I'm not in the mood.
I'm too lazy.
That is basically my story.
I have been in school for so long. Even with a year break while working. Every time again, as the last weeks come closer and I am almost done for the year I am sick and tired of working. Of learning. Of doing projects.
At those times I find whatever can distract me. That often involves some electronic device, like my cell phone or my laptop. Often it involves a website, or two, or three, or several windows with as many tabs as possible all open, and going back and forth. Often it involves social networking sites. I KEEP GOING BACK TO THOSE! :( It makes me sad and frustrates me. Every time again, when I am checking my Newsfeed and there is no Newsfeed I click away. Every time I want there to be a Newsfeed I check again. I sit there, clicking back and forth between pages. I check many pictures on Facebook. Look on your wall to see if there is something I can comment on, wait for you to change your status so that I can 'like' it. And OFTEN I GET ANNOYED. WITH MYSELF. WITH YOU! Because you are the one that is updating 24/7, or you're the one who doesn't update at all. I get annoyed with you because you are the one that keeps changing things that I have to check out, and because you have about a 20 albums full of pictures which I have to creep, of course, that is how I get to waste my time....

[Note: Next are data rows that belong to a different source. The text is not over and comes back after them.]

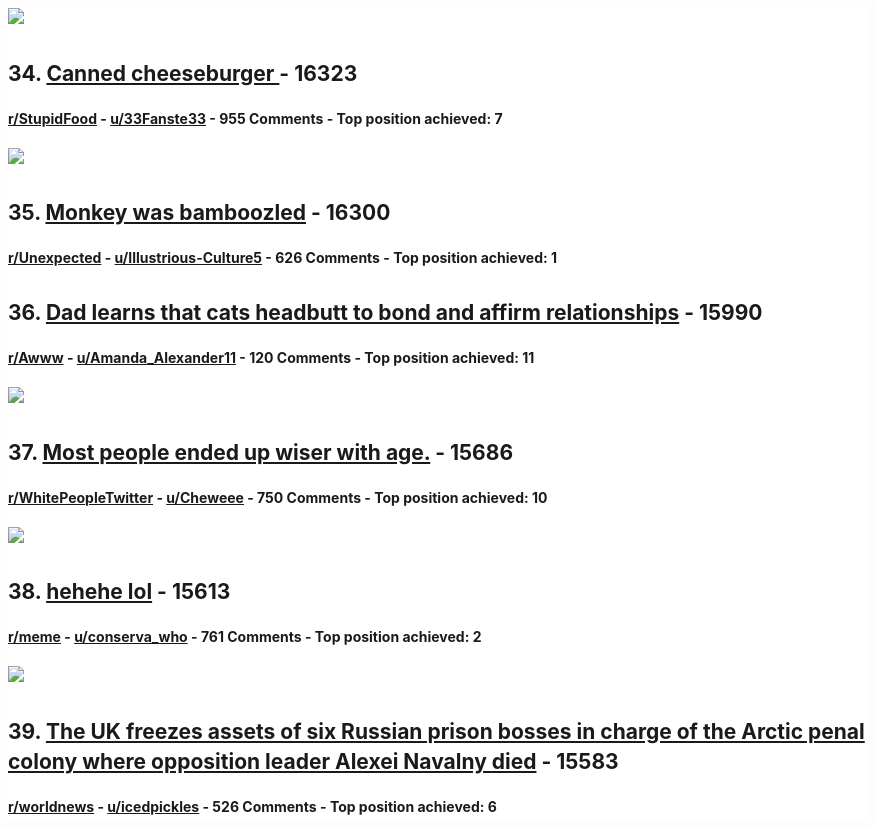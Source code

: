 <a href="https://i.redd.it/cv784coon0kc1.jpeg"><img src="https://b.thumbs.redditmedia.com/Rc4YWcMdp1Rm1Z5naP2GVPaBx-FOIQ_RbxthXgqd_vk.jpg"></img></a>

## 34. [Canned cheeseburger ](http://reddit.com/r/StupidFood/comments/1awiwdp/canned_cheeseburger/) - 16323
#### [r/StupidFood](http://reddit.com/r/StupidFood) - [u/33Fanste33](http://reddit.com/u/33Fanste33) - 955 Comments - Top position achieved: 7

<a href="https://i.redd.it/ftjlazzjbzjc1.jpeg"><img src="https://b.thumbs.redditmedia.com/EoVA5wMKQ2nca-On5kT5Ap4kXP17_edr72mL7iy9Cxo.jpg"></img></a>

## 35. [Monkey was bamboozled](http://reddit.com/r/Unexpected/comments/1aw7phv/monkey_was_bamboozled/) - 16300
#### [r/Unexpected](http://reddit.com/r/Unexpected) - [u/Illustrious-Culture5](http://reddit.com/u/Illustrious-Culture5) - 626 Comments - Top position achieved: 1

## 36. [Dad learns that cats headbutt to bond and affirm relationships](http://reddit.com/r/Awww/comments/1awc30s/dad_learns_that_cats_headbutt_to_bond_and_affirm/) - 15990
#### [r/Awww](http://reddit.com/r/Awww) - [u/Amanda_Alexander11](http://reddit.com/u/Amanda_Alexander11) - 120 Comments - Top position achieved: 11

<a href="https://v.redd.it/95ndhamwuxjc1"><img src="https://external-preview.redd.it/MHNndGVnd2x4eGpjMc2-rVhxaGQ2QNACjJ6dvKL_hwAOs8iEA6-qL9NtpakF.png?width=140&amp;height=140&amp;crop=140:140,smart&amp;format=jpg&amp;v=enabled&amp;lthumb=true&amp;s=3aaa54cb38c6bc2f15d55a33ef6baff57f282478"></img></a>

## 37. [Most people ended up wiser with age.](http://reddit.com/r/WhitePeopleTwitter/comments/1awc3z9/most_people_ended_up_wiser_with_age/) - 15686
#### [r/WhitePeopleTwitter](http://reddit.com/r/WhitePeopleTwitter) - [u/Cheweee](http://reddit.com/u/Cheweee) - 750 Comments - Top position achieved: 10

<a href="https://i.redd.it/cs2m1fu0yxjc1.jpeg"><img src="https://b.thumbs.redditmedia.com/g08oATCghMcBEywijPnMxtNHalqTFxtuAchyVo9zKNY.jpg"></img></a>

## 38. [hehehe lol](http://reddit.com/r/meme/comments/1aw4bjp/hehehe_lol/) - 15613
#### [r/meme](http://reddit.com/r/meme) - [u/conserva_who](http://reddit.com/u/conserva_who) - 761 Comments - Top position achieved: 2

<a href="https://i.redd.it/kwxtgaqjlvjc1.jpeg"><img src="https://a.thumbs.redditmedia.com/N4WV3fI2bKAklIyxp2rDzYRXZ32mBX3at7wUIT4s0O8.jpg"></img></a>

## 39. [The UK freezes assets of six Russian prison bosses in charge of the Arctic penal colony where opposition leader Alexei Navalny died](http://reddit.com/r/worldnews/comments/1awag0g/the_uk_freezes_assets_of_six_russian_prison/) - 15583
#### [r/worldnews](http://reddit.com/r/worldnews) - [u/icedpickles](http://reddit.com/u/icedpickles) - 526 Comments - Top position achieved: 6

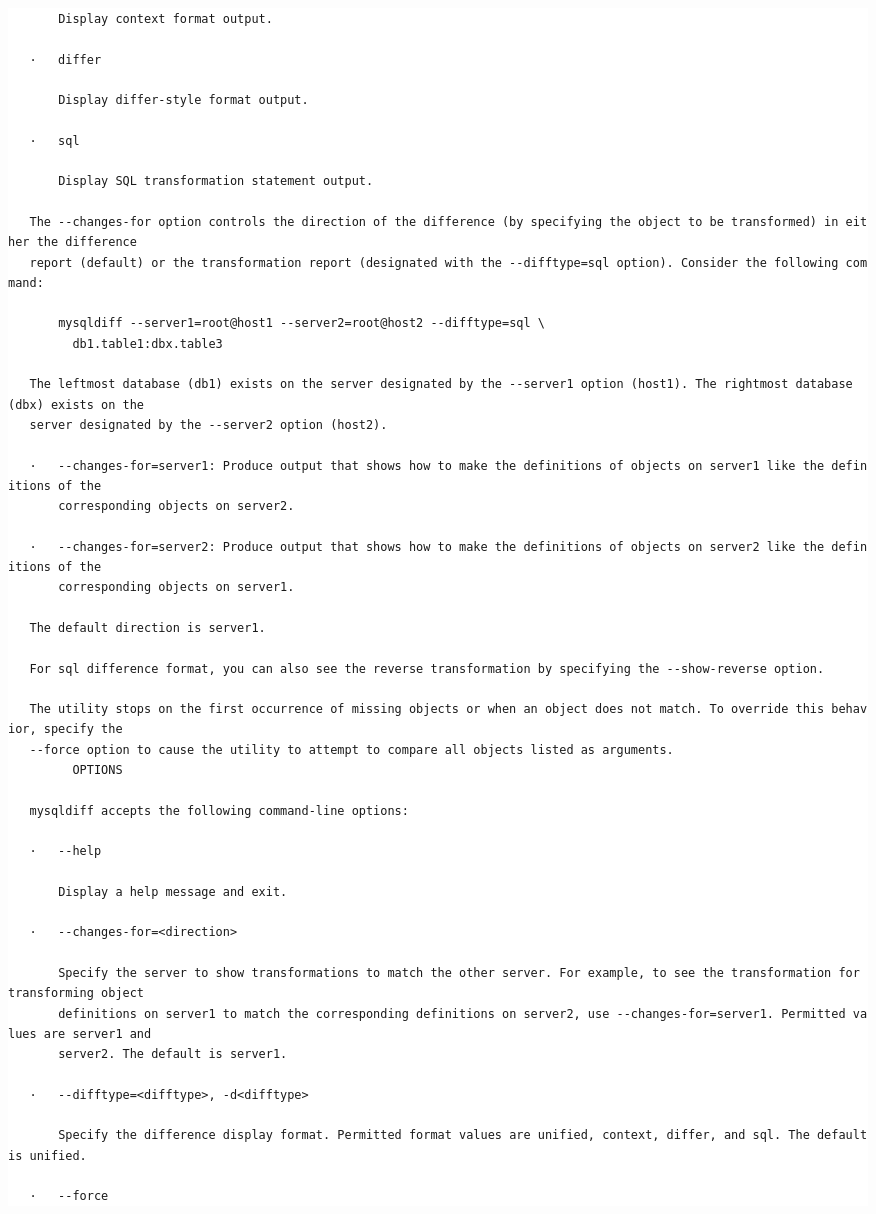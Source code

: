            Display context format output.

       ·   differ

           Display differ-style format output.

       ·   sql

           Display SQL transformation statement output.

       The --changes-for option controls the direction of the difference (by specifying the object to be transformed) in either the difference
       report (default) or the transformation report (designated with the --difftype=sql option). Consider the following command:

           mysqldiff --server1=root@host1 --server2=root@host2 --difftype=sql \
             db1.table1:dbx.table3

       The leftmost database (db1) exists on the server designated by the --server1 option (host1). The rightmost database (dbx) exists on the
       server designated by the --server2 option (host2).

       ·   --changes-for=server1: Produce output that shows how to make the definitions of objects on server1 like the definitions of the
           corresponding objects on server2.

       ·   --changes-for=server2: Produce output that shows how to make the definitions of objects on server2 like the definitions of the
           corresponding objects on server1.

       The default direction is server1.

       For sql difference format, you can also see the reverse transformation by specifying the --show-reverse option.

       The utility stops on the first occurrence of missing objects or when an object does not match. To override this behavior, specify the
       --force option to cause the utility to attempt to compare all objects listed as arguments.
             OPTIONS

       mysqldiff accepts the following command-line options:

       ·   --help

           Display a help message and exit.

       ·   --changes-for=<direction>

           Specify the server to show transformations to match the other server. For example, to see the transformation for transforming object
           definitions on server1 to match the corresponding definitions on server2, use --changes-for=server1. Permitted values are server1 and
           server2. The default is server1.

       ·   --difftype=<difftype>, -d<difftype>

           Specify the difference display format. Permitted format values are unified, context, differ, and sql. The default is unified.

       ·   --force
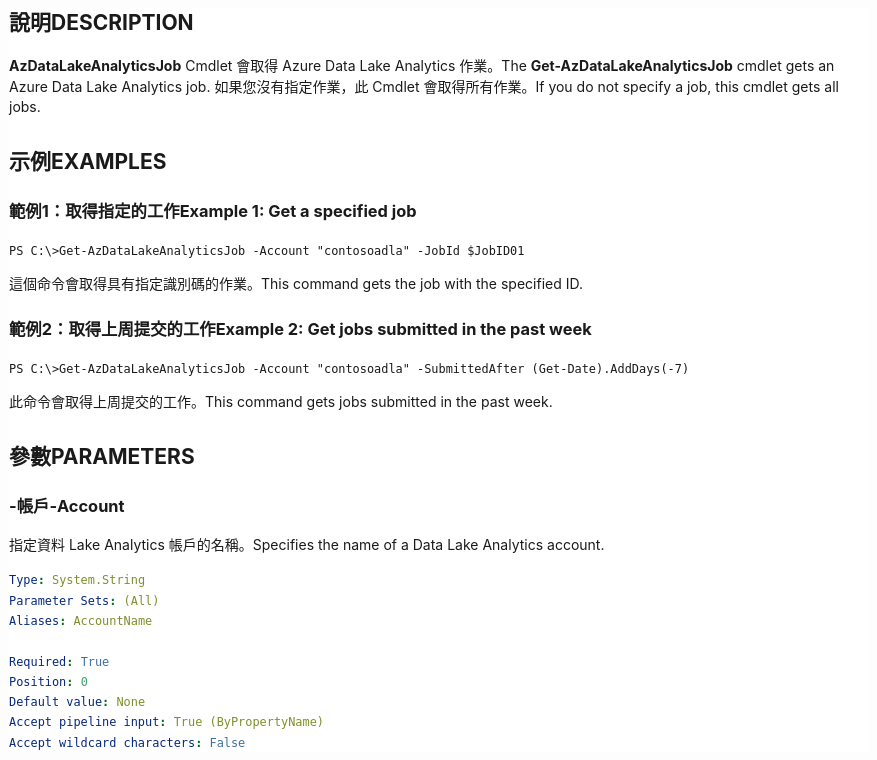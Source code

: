 ## <span data-ttu-id="77412-107">說明</span><span class="sxs-lookup"><span data-stu-id="77412-107">DESCRIPTION</span></span>
<span data-ttu-id="77412-108">**AzDataLakeAnalyticsJob** Cmdlet 會取得 Azure Data Lake Analytics 作業。</span><span class="sxs-lookup"><span data-stu-id="77412-108">The **Get-AzDataLakeAnalyticsJob** cmdlet gets an Azure Data Lake Analytics job.</span></span>
<span data-ttu-id="77412-109">如果您沒有指定作業，此 Cmdlet 會取得所有作業。</span><span class="sxs-lookup"><span data-stu-id="77412-109">If you do not specify a job, this cmdlet gets all jobs.</span></span>

## <span data-ttu-id="77412-110">示例</span><span class="sxs-lookup"><span data-stu-id="77412-110">EXAMPLES</span></span>

### <span data-ttu-id="77412-111">範例1：取得指定的工作</span><span class="sxs-lookup"><span data-stu-id="77412-111">Example 1: Get a specified job</span></span>
```
PS C:\>Get-AzDataLakeAnalyticsJob -Account "contosoadla" -JobId $JobID01
```

<span data-ttu-id="77412-112">這個命令會取得具有指定識別碼的作業。</span><span class="sxs-lookup"><span data-stu-id="77412-112">This command gets the job with the specified ID.</span></span>

### <span data-ttu-id="77412-113">範例2：取得上周提交的工作</span><span class="sxs-lookup"><span data-stu-id="77412-113">Example 2: Get jobs submitted in the past week</span></span>
```
PS C:\>Get-AzDataLakeAnalyticsJob -Account "contosoadla" -SubmittedAfter (Get-Date).AddDays(-7)
```

<span data-ttu-id="77412-114">此命令會取得上周提交的工作。</span><span class="sxs-lookup"><span data-stu-id="77412-114">This command gets jobs submitted in the past week.</span></span>

## <span data-ttu-id="77412-115">參數</span><span class="sxs-lookup"><span data-stu-id="77412-115">PARAMETERS</span></span>

### <span data-ttu-id="77412-116">-帳戶</span><span class="sxs-lookup"><span data-stu-id="77412-116">-Account</span></span>
<span data-ttu-id="77412-117">指定資料 Lake Analytics 帳戶的名稱。</span><span class="sxs-lookup"><span data-stu-id="77412-117">Specifies the name of a Data Lake Analytics account.</span></span>

```yaml
Type: System.String
Parameter Sets: (All)
Aliases: AccountName

Required: True
Position: 0
Default value: None
Accept pipeline input: True (ByPropertyName)
Accept wildcard characters: False
```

OKAY.. that was a major confession....!
Oh and wait. I update my own status a million times. With new silly goals. And post in groups to see if people have something to say.
It really isn't YOU whom I am getting annoyed with. I get annoyed with my attitude, with how I deal with things, and how dumb I am to procrastinate 24/7. Until the due date, until I have to rush through projects and hope that I get a decent mark. I get annoyed with me, every single time. And do not know how to fix it.
GET RID OF FACEBOOK PERHAPS!?
I'll find something else to spend time on, like Pinterest, or email, or blog, or organizing pictures, or cool websites, cool blogs, or a good book. I could write you a card or do my laundry, I could clean my room or wash the dishes. I could go work out or go for a walk. I could just sit around and talk to people. My homework will come another time, another minute, it won't run away from me.
Homework... I suck at doing homework.
can't I just do it later?! |
And even after 16+ years of schooling I don't know how to do it!!!
Sad face :(
Maybe the title of this post should read....
ME! GRR! Okay... - I'll add it, in parentheses that is, so that I don't look so bad perhaps...)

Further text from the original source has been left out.